The idea of using revenue from land sales was first proposed by Edward Gibbon Wakefield in 1829. Although South Australia was the only colony to adopt Wakefield's scheme in toto (which they did from ?), the idea of funding immigration through land sales was adopted by many states. But this was one year after the magical date of 1828.

The Australian Agricultural Company and the Van Diemen's Land Company brought out people to work for them from 1825, but these were indentured workers, not assisted immigrants.

John Dunmore Lang first brought out emigrants in 1831. They were allowed a free passage, but it was expected that they would repay the cost from their earnings in the colony.

So what about these State Archives collections "Assisted Immigrants Shipping List 1828-1896" and also a link to the "Bounty Immigrants Index 1828-1842"?  The former was compiled by Janet Reakes.
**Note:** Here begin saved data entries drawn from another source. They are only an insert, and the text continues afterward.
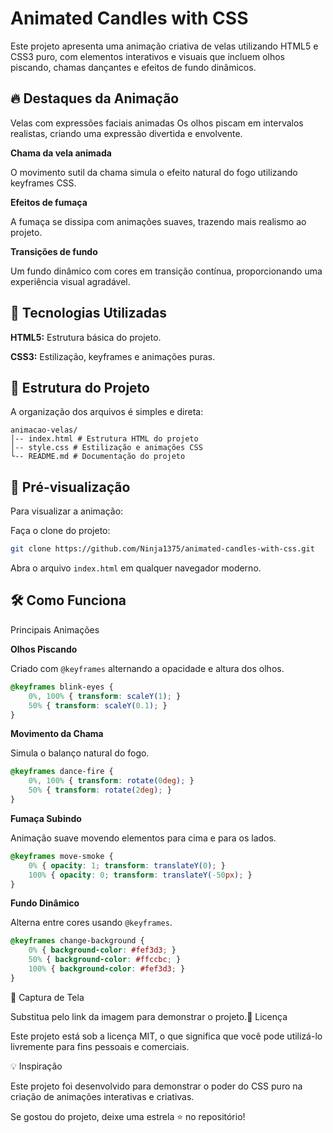 # Animated Candles with CSS

Este projeto apresenta uma animação criativa de velas utilizando HTML5 e CSS3 puro, com elementos interativos e visuais que incluem olhos piscando, chamas dançantes e efeitos de fundo dinâmicos.

## 🔥 Destaques da Animação

Velas com expressões faciais animadas
Os olhos piscam em intervalos realistas, criando uma expressão divertida e envolvente.

**Chama da vela animada**

O movimento sutil da chama simula o efeito natural do fogo utilizando keyframes CSS.

**Efeitos de fumaça**

A fumaça se dissipa com animações suaves, trazendo mais realismo ao projeto.

**Transições de fundo**

Um fundo dinâmico com cores em transição contínua, proporcionando uma experiência visual agradável.

## 🚀 Tecnologias Utilizadas

**HTML5:** Estrutura básica do projeto.

**CSS3:** Estilização, keyframes e animações puras.

## 📂 Estrutura do Projeto

A organização dos arquivos é simples e direta:

```plaintext
animacao-velas/
│-- index.html # Estrutura HTML do projeto
│-- style.css # Estilização e animações CSS
└-- README.md # Documentação do projeto
```

## 🎥 Pré-visualização

Para visualizar a animação:

Faça o clone do projeto:

   ```bash
   git clone https://github.com/Ninja1375/animated-candles-with-css.git
   ```

Abra o arquivo `index.html` em qualquer navegador moderno.

## 🛠️ Como Funciona

Principais Animações

**Olhos Piscando**

Criado com `@keyframes` alternando a opacidade e altura dos olhos.

```css
@keyframes blink-eyes {
    0%, 100% { transform: scaleY(1); }
    50% { transform: scaleY(0.1); }
}
```

**Movimento da Chama**

Simula o balanço natural do fogo.

```css
@keyframes dance-fire {
    0%, 100% { transform: rotate(0deg); }
    50% { transform: rotate(2deg); }
}
```

**Fumaça Subindo**

Animação suave movendo elementos para cima e para os lados.

```css
@keyframes move-smoke {
    0% { opacity: 1; transform: translateY(0); }
    100% { opacity: 0; transform: translateY(-50px); }
}
```

**Fundo Dinâmico**

Alterna entre cores usando `@keyframes`.

```css
@keyframes change-background {
    0% { background-color: #fef3d3; }
    50% { background-color: #ffccbc; }
    100% { background-color: #fef3d3; }
}
```

🎨 Captura de Tela

Substitua pelo link da imagem para demonstrar o projeto.📜 Licença

Este projeto está sob a licença MIT, o que significa que você pode utilizá-lo livremente para fins pessoais e comerciais.

💡 Inspiração

Este projeto foi desenvolvido para demonstrar o poder do CSS puro na criação de animações interativas e criativas.

Se gostou do projeto, deixe uma estrela ⭐ no repositório!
The records, digital copies of which are on the Archives web site, are all written in the same hand and cover many ships, often having more than one ship on the same page. There is no indication where Janet got the information on these voyages from. I don't doubt for a minute that these people arrived on the ships that are nominated, but I can find no evidence that they were assisted in their immigration.

The second dataset is an index to the first, created by FamilySearch.

So, am I missing something? Did assisted immigration (or bounty immigration) start in 1828?  Or is 1831 or 1832 the earliest date we can claim?